We Shall Conquer or Die: Interview with Author Derrick Lindow


We Shall Conquer or Die: Partisan Warfare in 1862 Western Kentucky (Savas Beatie, 2024) is author Derrick Lindow's first published book and tackles a fascinating if seldom-discussed aspect of the war in the western theater. 


We recently sat down with Derrick Lindow to discuss his new book We Shall Conquer or Die: Partisan Warfare in 1862 Western Kentucky published by Savas Beatie. Derrick works as an 8th grade history teacher in Owensboro, Kentucky where he lives with his wife and two children. In addition, Derrick is administrator of the Western Theater in the Civil War website and had ancestors that fought on both sides of the conflict. 

Readers are encouraged to secure their copy of this exciting new title through the links below: 

Hardcover 6" x 9", 240 pp, images, maps, $32.95

Savas Beatie (strongly preferred)

Amazon (if you must support the Bezos empire make sure you leave a review!) 

1. We Shall Conquer or Die tackles a rarely visited topic of the war in the western theater, partisan actions. What inspired you to choose this topic for a book-length study?

    Honestly, I never intended to turn this into a book length project. The Battle of Sutherland’s Hill has always been touted as the “only” battle fought in Daviess County, where I live. Ever since middle school, I have wanted to learn more about it when my dad stopped at the Kentucky historical marker to let me take a look. As I got older, I always wanted to learn more about the fight, but was never really able to find much. There just wasn’t anything that I could easily find as a teenager.

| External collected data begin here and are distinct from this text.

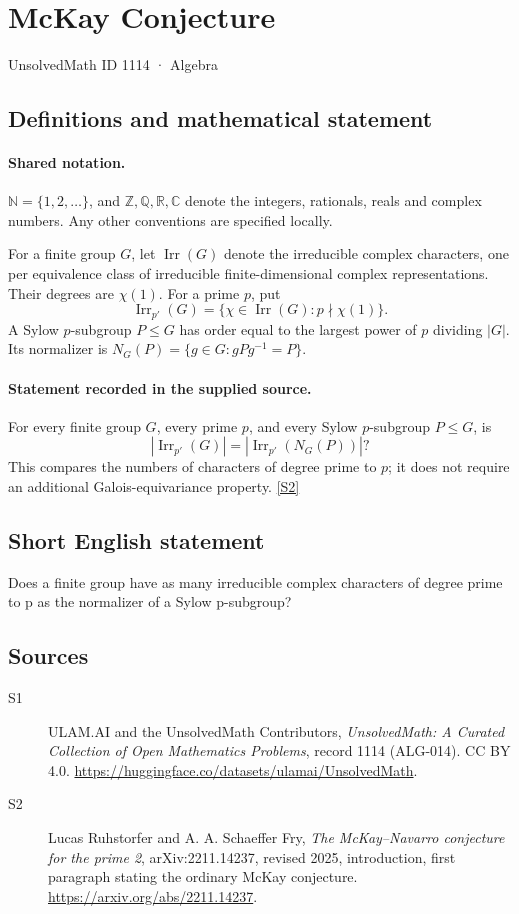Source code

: \documentclass[11pt]{article}
\newcommand{\sref}[2]{\hyperlink{source:#1:#2}{[S#2]}}
\begin{document}
\setcounter{section}{1113}
\section{McKay Conjecture}\label{1114}
{\small\sffamily UnsolvedMath ID 1114 · Algebra}
\subsection{Definitions and mathematical statement}

\paragraph{Shared notation.}$\mathbb N=\{1,2,\ldots\}$, and $\mathbb Z,\mathbb Q,\mathbb R,\mathbb C$ denote the integers, rationals, reals and complex numbers. Any other conventions are specified locally.


For a finite group \(G\), let \(\operatorname{Irr}(G)\) denote the
irreducible complex characters, one per equivalence class of irreducible
finite-dimensional complex representations.  Their degrees are
\(\chi(1)\).  For a prime \(p\), put
\[
 \operatorname{Irr}_{p'}(G)
  =\{\chi\in\operatorname{Irr}(G):p\nmid\chi(1)\}.
\]
A Sylow \(p\)-subgroup \(P\le G\) has order equal to the largest power
of \(p\) dividing \(|G|\).  Its normalizer is
\(N_G(P)=\{g\in G:gPg^{-1}=P\}\).
\paragraph{Statement recorded in the supplied source.}
For every finite group \(G\), every prime \(p\), and every Sylow
\(p\)-subgroup \(P\le G\), is
\[
 |\operatorname{Irr}_{p'}(G)|
   =|\operatorname{Irr}_{p'}(N_G(P))|?
\]
This compares the numbers of characters of degree prime to \(p\);
it does not require an additional Galois-equivariance property. \sref{1114}{2}
\subsection{Short English statement}
Does a finite group have as many irreducible complex characters of degree prime to p as the normalizer of a Sylow p-subgroup?
\subsection{Sources}
\begin{description}
\item[\hypertarget{source:1114:1}{S1}] ULAM.AI and the UnsolvedMath Contributors, \emph{UnsolvedMath: A Curated Collection of Open Mathematics Problems}, record 1114 (ALG-014). CC BY 4.0. \url{https://huggingface.co/datasets/ulamai/UnsolvedMath}.
\item[\hypertarget{source:1114:2}{S2}] Lucas Ruhstorfer and A. A. Schaeffer Fry, \emph{The McKay--Navarro conjecture for the prime 2}, arXiv:2211.14237, revised 2025, introduction, first paragraph stating the ordinary McKay conjecture. \url{https://arxiv.org/abs/2211.14237}.
\end{description}
\label{end:1114}
\end{document}

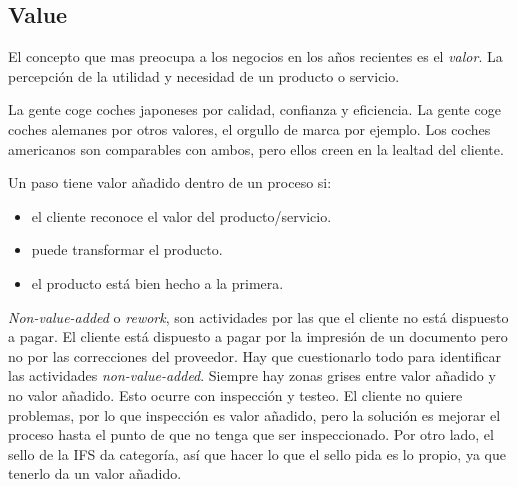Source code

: \documentclass[]{article}
\begin{document}
\subsection{Value}

El concepto que mas preocupa a los negocios en los años recientes es el \textit{valor}. La percepción de la utilidad y necesidad de un producto o servicio. 

La gente coge coches japoneses por calidad, confianza y eficiencia. La gente coge coches alemanes por otros valores, el orgullo de marca por ejemplo. Los coches americanos son comparables con ambos, pero ellos creen en la lealtad del cliente. 

Un paso tiene valor añadido dentro de un proceso si: \begin{itemize} \item el cliente reconoce el valor del producto/servicio. \item puede transformar el producto. \item el producto está bien hecho a la primera. \end{itemize}

\textit{Non-value-added} o \textit{rework}, son actividades por las que el cliente no está dispuesto a pagar. El cliente está dispuesto a pagar por la impresión de un documento pero no por las correcciones del proveedor. Hay que cuestionarlo todo para identificar las actividades \textit{non-value-added}. Siempre hay zonas grises entre valor añadido y no valor añadido. Esto ocurre con inspección y testeo. El cliente no quiere problemas, por lo que inspección es valor añadido, pero la solución es mejorar el proceso hasta el punto de que no tenga que ser inspeccionado. Por otro lado, el sello de la IFS da categoría, así que hacer lo que el sello pida es lo propio, ya que tenerlo da un valor añadido.
\end{document}

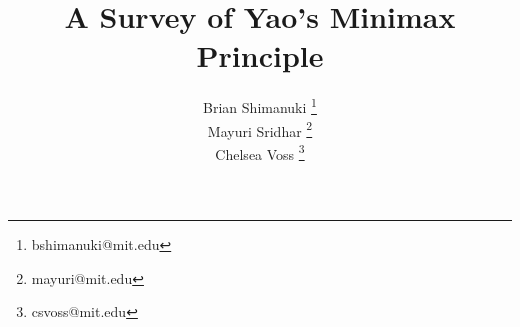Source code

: \documentclass[12pt]{article}
\title{A Survey of Yao's Minimax Principle} %
\author{Brian Shimanuki \footnote{bshimanuki@mit.edu} \\
Mayuri Sridhar \footnote{mayuri@mit.edu} \\
Chelsea Voss \footnote{csvoss@mit.edu}}
\begin{document}
\maketitle









\nocite{*}

\end{document}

     In 2017, I decided to do some serious research and began to uncover quite a bit of the story, with the intention of making a small booklet for local consumption. The more I dug, the more I realized that the events in my hometown were actually connected to several other important raids, battles, and skirmishes and the book was born! When I started the research, my interest in the irregular war in Kentucky really grew, and it is now to the point where there could possibly be another project on that kind of topic in the future.

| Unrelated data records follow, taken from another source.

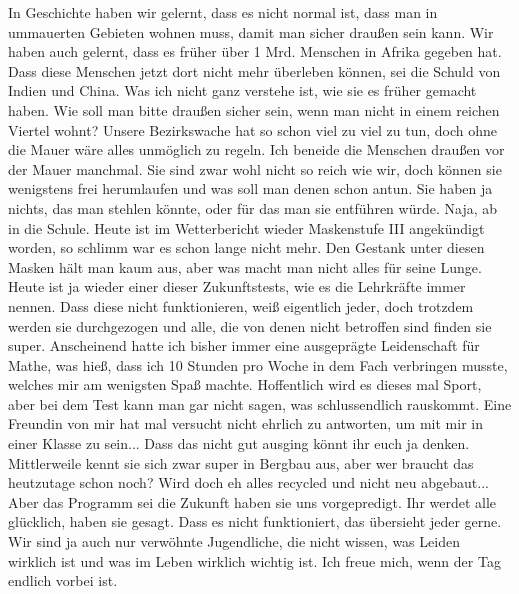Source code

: \documentclass[twoside, a4paper, DIV=11, open=any, bibliography=totoc]{scrbook}
\newcommand{\Quote}[1]{\glqq #1\grqq{}}
\begin{document}
In Geschichte haben wir gelernt, dass es nicht normal ist, dass man in ummauerten
Gebieten wohnen muss, damit
man sicher draußen sein kann. Wir haben auch gelernt, dass es früher über 1 Mrd.
Menschen in Afrika gegeben hat.
Dass diese Menschen jetzt dort nicht mehr überleben können, sei die Schuld von
Indien und China.
Was ich nicht ganz
verstehe ist, wie sie es früher gemacht haben. Wie soll man bitte draußen sicher
sein, wenn man nicht in einem
reichen Viertel wohnt? Unsere Bezirkswache hat so schon viel zu viel zu tun, doch
ohne die Mauer wäre alles
unmöglich zu regeln. Ich beneide die Menschen draußen vor der Mauer manchmal.
Sie sind zwar wohl nicht so reich wie wir, doch können sie wenigstens frei
herumlaufen und was soll
man denen schon antun. Sie haben ja nichts, das man stehlen könnte, oder für das
man sie entführen würde.
Naja, ab in die Schule. 
Heute ist im Wetterbericht wieder Maskenstufe III angekündigt worden,
so schlimm war es schon lange nicht mehr. Den Gestank unter diesen Masken hält man kaum
aus, aber was macht man nicht alles für seine Lunge.
Heute ist ja wieder einer dieser \Quote{Zukunftstests}, wie es
die Lehrkräfte immer nennen.
Dass diese nicht funktionieren, weiß eigentlich jeder, doch trotzdem werden sie
durchgezogen und alle, die
von denen nicht betroffen sind finden sie super. Anscheinend hatte ich bisher immer
eine ausgeprägte Leidenschaft für Mathe, was hieß, dass ich 10 Stunden pro Woche in
dem Fach verbringen musste,
welches mir am wenigsten Spaß machte. Hoffentlich wird es dieses mal Sport, aber
bei dem Test kann man gar nicht
sagen, was schlussendlich rauskommt. Eine Freundin von mir hat mal versucht nicht
ehrlich zu antworten, um
mit mir in einer Klasse zu sein... Dass das nicht gut ausging könnt ihr euch ja
denken. Mittlerweile kennt
sie sich zwar super in Bergbau aus, aber wer braucht das heutzutage schon noch?
Wird doch eh alles recycled und
nicht neu abgebaut... Aber das Programm sei die Zukunft haben sie uns vorgepredigt.
Ihr werdet alle glücklich,
haben sie gesagt. Dass es nicht funktioniert, das übersieht jeder gerne. Wir sind
ja auch nur verwöhnte
Jugendliche, die nicht wissen, was Leiden wirklich ist und was im Leben wirklich wichtig
ist.
Ich freue mich, wenn der Tag endlich vorbei ist.

\vspace{10pt}
\end{document}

2. Any special challenges conducting research on this topic?

    The biggest challenge was finding information on the units and people. Some of them proved to be very obscure with very little books, diaries, or letters written about or by them that were easily attainable. Several high ranking officers failed to submit reports on various occasions, or else those reports just failed to survive. I had to do a lot of searching in period newspapers, which proved to be a gold mine of information. I also made several trips to the Indiana State Archives in Indianapolis to look at the several boxes of documents that they had on the Indiana Legion. That was always my favorite thing to do, and it was a lot of fun to handle the period documents and see the reports written by the men I was researching. What I had to do was search for the small details, which, somehow, ended up leading to the larger details on several occasions. 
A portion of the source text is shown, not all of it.